■ WHAT THE TASK ASKS
Your output should repeat the entries below exactly. It should contain no images.

Saved entries:
____

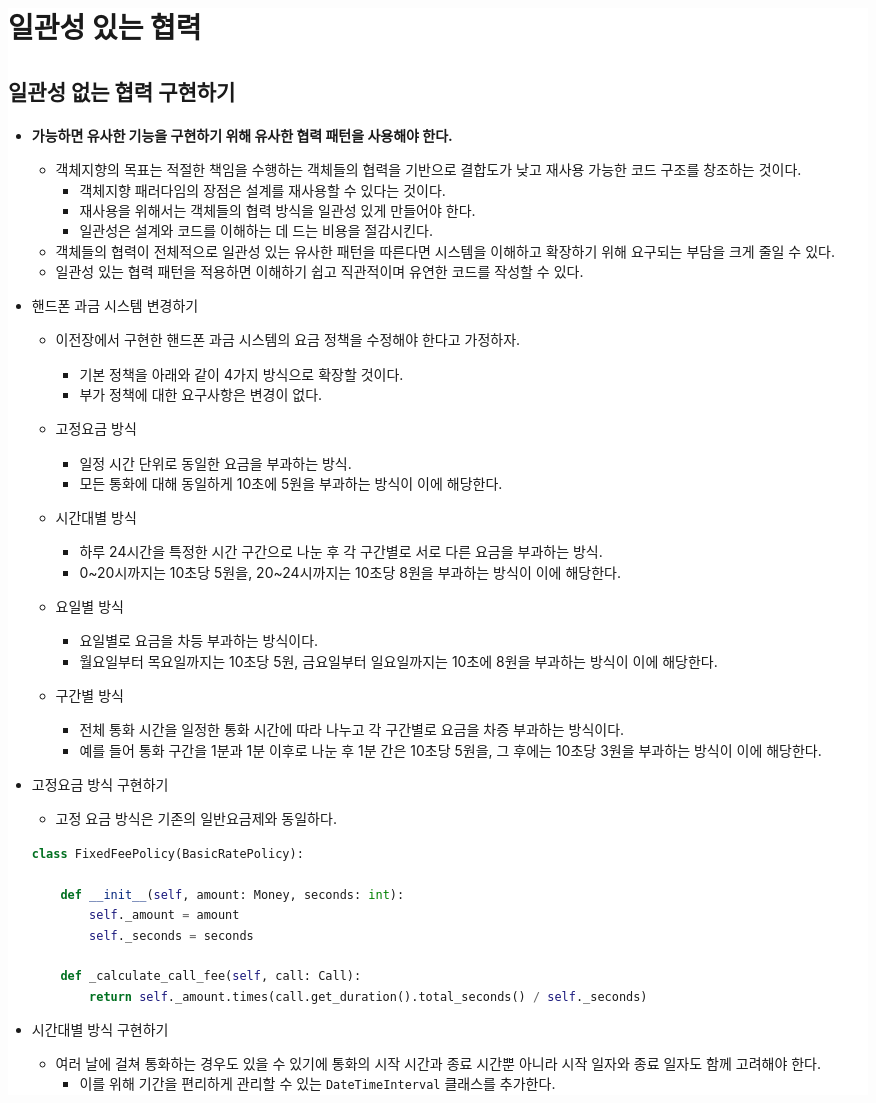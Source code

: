 # 일관성 있는 협력

## 일관성 없는 협력 구현하기

- **가능하면 유사한 기능을 구현하기 위해 유사한 협력 패턴을 사용해야 한다.**
  - 객체지향의 목표는 적절한 책임을 수행하는 객체들의 협력을 기반으로 결합도가 낮고 재사용 가능한 코드 구조를 창조하는 것이다.
    - 객체지향 패러다임의 장점은 설계를 재사용할 수 있다는 것이다.
    - 재사용을 위해서는 객체들의 협력 방식을 일관성 있게 만들어야 한다.
    - 일관성은 설계와 코드를 이해하는 데 드는 비용을 절감시킨다.
  - 객체들의 협력이 전체적으로 일관성 있는 유사한 패턴을 따른다면 시스템을 이해하고 확장하기 위해 요구되는 부담을 크게 줄일 수 있다.
  - 일관성 있는 협력 패턴을 적용하면 이해하기 쉽고 직관적이며 유연한 코드를 작성할 수 있다.



- 핸드폰 과금 시스템 변경하기

  - 이전장에서 구현한 핸드폰 과금 시스템의 요금 정책을 수정해야 한다고 가정하자.
    - 기본 정책을 아래와 같이 4가지 방식으로 확장할 것이다.
    - 부가 정책에 대한 요구사항은 변경이 없다.

  - 고정요금 방식
    - 일정 시간 단위로 동일한 요금을 부과하는 방식.
    - 모든 통화에 대해 동일하게 10초에 5원을 부과하는 방식이 이에 해당한다.
  - 시간대별 방식
    - 하루 24시간을 특정한 시간 구간으로 나눈 후 각 구간별로 서로 다른 요금을 부과하는 방식.
    - 0~20시까지는 10초당 5원을, 20~24시까지는 10초당 8원을 부과하는 방식이 이에 해당한다.
  - 요일별 방식
    - 요일별로 요금을 차등 부과하는 방식이다.
    - 월요일부터 목요일까지는 10초당 5원, 금요일부터 일요일까지는 10초에 8원을 부과하는 방식이 이에 해당한다.

  - 구간별 방식
    - 전체 통화 시간을 일정한 통화 시간에 따라 나누고 각 구간별로 요금을 차증 부과하는 방식이다.
    - 예를 들어 통화 구간을 1분과 1분 이후로 나눈 후 1분 간은 10초당 5원을, 그 후에는 10초당 3원을 부과하는 방식이 이에 해당한다.



- 고정요금 방식 구현하기

  - 고정 요금 방식은 기존의 일반요금제와 동일하다.

  ```python
  class FixedFeePolicy(BasicRatePolicy):
      
      def __init__(self, amount: Money, seconds: int):
          self._amount = amount
          self._seconds = seconds
  
      def _calculate_call_fee(self, call: Call):
          return self._amount.times(call.get_duration().total_seconds() / self._seconds)
  ```



- 시간대별 방식 구현하기

  - 여러 날에 걸쳐 통화하는 경우도 있을 수 있기에 통화의 시작 시간과 종료 시간뿐 아니라 시작 일자와 종료 일자도 함께 고려해야 한다.
    - 이를 위해 기간을 편리하게 관리할 수 있는 `DateTimeInterval` 클래스를 추가한다.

____

■ PROBLEM SOLUTION
Source code

: # 일관성 있는 협력

## 일관성 없는 협력 구현하기

- **가능하면 유사한 기능을 구현하기 위해 유사한 협력 패턴을 사용해야 한다.**
  - 객체지향의 목표는 적절한 책임을 수행하는 객체들의 협력을 기반으로 결합도가 낮고 재사용 가능한 코드 구조를 창조하는 것이다.
    - 객체지향 패러다임의 장점은 설계를 재사용할 수 있다는 것이다.
    - 재사용을 위해서는 객체들의 협력 방식을 일관성 있게 만들어야 한다.
    - 일관성은 설계와 코드를 이해하는 데 드는 비용을 절감시킨다.
  - 객체들의 협력이 전체적으로 일관성 있는 유사한 패턴을 따른다면 시스템을 이해하고 확장하기 위해 요구되는 부담을 크게 줄일 수 있다.
  - 일관성 있는 협력 패턴을 적용하면 이해하기 쉽고 직관적이며 유연한 코드를 작성할 수 있다.



- 핸드폰 과금 시스템 변경하기

  - 이전장에서 구현한 핸드폰 과금 시스템의 요금 정책을 수정해야 한다고 가정하자.
    - 기본 정책을 아래와 같이 4가지 방식으로 확장할 것이다.
    - 부가 정책에 대한 요구사항은 변경이 없다.

  - 고정요금 방식
    - 일정 시간 단위로 동일한 요금을 부과하는 방식.
    - 모든 통화에 대해 동일하게 10초에 5원을 부과하는 방식이 이에 해당한다.
  - 시간대별 방식
    - 하루 24시간을 특정한 시간 구간으로 나눈 후 각 구간별로 서로 다른 요금을 부과하는 방식.
    - 0~20시까지는 10초당 5원을, 20~24시까지는 10초당 8원을 부과하는 방식이 이에 해당한다.
  - 요일별 방식
    - 요일별로 요금을 차등 부과하는 방식이다.
    - 월요일부터 목요일까지는 10초당 5원, 금요일부터 일요일까지는 10초에 8원을 부과하는 방식이 이에 해당한다.

  - 구간별 방식
    - 전체 통화 시간을 일정한 통화 시간에 따라 나누고 각 구간별로 요금을 차증 부과하는 방식이다.
    - 예를 들어 통화 구간을 1분과 1분 이후로 나눈 후 1분 간은 10초당 5원을, 그 후에는 10초당 3원을 부과하는 방식이 이에 해당한다.



- 고정요금 방식 구현하기

  - 고정 요금 방식은 기존의 일반요금제와 동일하다.

  ```python
  class FixedFeePolicy(BasicRatePolicy):
      
      def __init__(self, amount: Money, seconds: int):
          self._amount = amount
          self._seconds = seconds
  
      def _calculate_call_fee(self, call: Call):
          return self._amount.times(call.get_duration().total_seconds() / self._seconds)
  ```



- 시간대별 방식 구현하기

  - 여러 날에 걸쳐 통화하는 경우도 있을 수 있기에 통화의 시작 시간과 종료 시간뿐 아니라 시작 일자와 종료 일자도 함께 고려해야 한다.
    - 이를 위해 기간을 편리하게 관리할 수 있는 `DateTimeInterval` 클래스를 추가한다.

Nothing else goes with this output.